Description of the task: Only the lines from the start of the data through the one containing "the VFL part." belong in your answer; return them exactly.

....................

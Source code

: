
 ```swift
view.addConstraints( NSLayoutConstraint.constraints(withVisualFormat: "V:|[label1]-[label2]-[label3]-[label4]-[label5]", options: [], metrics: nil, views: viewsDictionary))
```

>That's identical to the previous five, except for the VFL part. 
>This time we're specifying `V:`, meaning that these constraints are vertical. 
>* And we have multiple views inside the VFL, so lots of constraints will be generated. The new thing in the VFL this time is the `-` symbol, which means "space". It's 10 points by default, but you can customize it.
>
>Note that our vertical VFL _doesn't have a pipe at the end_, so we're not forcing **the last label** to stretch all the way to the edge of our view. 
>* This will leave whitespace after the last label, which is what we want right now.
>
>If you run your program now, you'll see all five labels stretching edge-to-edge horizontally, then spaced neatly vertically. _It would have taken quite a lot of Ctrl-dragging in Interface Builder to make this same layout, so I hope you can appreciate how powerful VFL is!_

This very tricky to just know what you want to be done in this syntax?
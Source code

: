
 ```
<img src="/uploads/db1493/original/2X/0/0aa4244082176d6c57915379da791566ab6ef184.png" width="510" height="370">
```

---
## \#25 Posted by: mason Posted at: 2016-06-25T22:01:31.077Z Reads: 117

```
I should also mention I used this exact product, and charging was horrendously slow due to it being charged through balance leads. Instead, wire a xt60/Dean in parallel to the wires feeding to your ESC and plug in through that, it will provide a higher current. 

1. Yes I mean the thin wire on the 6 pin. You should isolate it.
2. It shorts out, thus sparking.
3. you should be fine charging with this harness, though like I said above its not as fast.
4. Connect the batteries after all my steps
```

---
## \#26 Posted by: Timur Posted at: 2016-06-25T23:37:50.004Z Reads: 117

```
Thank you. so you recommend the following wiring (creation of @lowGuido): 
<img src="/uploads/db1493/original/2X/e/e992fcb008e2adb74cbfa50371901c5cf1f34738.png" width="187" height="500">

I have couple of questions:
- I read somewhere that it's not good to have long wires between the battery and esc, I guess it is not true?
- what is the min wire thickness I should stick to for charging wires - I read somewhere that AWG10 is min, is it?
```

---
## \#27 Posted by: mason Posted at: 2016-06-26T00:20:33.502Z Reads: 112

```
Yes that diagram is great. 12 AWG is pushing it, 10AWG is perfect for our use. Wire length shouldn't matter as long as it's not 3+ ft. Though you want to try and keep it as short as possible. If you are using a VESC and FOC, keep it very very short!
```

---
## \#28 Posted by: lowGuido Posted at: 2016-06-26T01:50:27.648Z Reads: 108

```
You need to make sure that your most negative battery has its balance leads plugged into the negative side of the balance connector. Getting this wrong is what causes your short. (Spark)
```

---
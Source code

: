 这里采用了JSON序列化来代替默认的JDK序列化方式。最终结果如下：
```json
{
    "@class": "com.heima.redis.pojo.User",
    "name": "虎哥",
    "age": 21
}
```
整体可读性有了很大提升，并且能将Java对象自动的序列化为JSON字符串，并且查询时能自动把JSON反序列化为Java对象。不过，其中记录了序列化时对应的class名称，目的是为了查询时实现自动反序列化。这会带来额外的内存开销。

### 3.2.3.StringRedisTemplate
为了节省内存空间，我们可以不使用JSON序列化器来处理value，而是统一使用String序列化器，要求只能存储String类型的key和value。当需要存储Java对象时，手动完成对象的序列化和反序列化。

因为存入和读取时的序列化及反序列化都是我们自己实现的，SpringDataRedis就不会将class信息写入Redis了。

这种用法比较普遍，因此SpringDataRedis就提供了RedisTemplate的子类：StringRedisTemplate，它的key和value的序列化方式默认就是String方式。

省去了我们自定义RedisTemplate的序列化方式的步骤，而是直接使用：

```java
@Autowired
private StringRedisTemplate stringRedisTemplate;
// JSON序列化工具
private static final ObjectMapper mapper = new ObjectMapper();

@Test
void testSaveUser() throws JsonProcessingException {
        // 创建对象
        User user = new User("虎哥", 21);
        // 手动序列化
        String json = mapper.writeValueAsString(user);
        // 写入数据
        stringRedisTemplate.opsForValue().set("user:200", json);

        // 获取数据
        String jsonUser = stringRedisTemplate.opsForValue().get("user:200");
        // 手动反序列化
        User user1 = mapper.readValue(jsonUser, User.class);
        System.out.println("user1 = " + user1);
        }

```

....................

Response to this task:
Source code

:
 ```swift
view.addConstraints( NSLayoutConstraint.constraints(withVisualFormat: "V:|[label1]-[label2]-[label3]-[label4]-[label5]", options: [], metrics: nil, views: viewsDictionary))
```

>That's identical to the previous five, except for the VFL part. 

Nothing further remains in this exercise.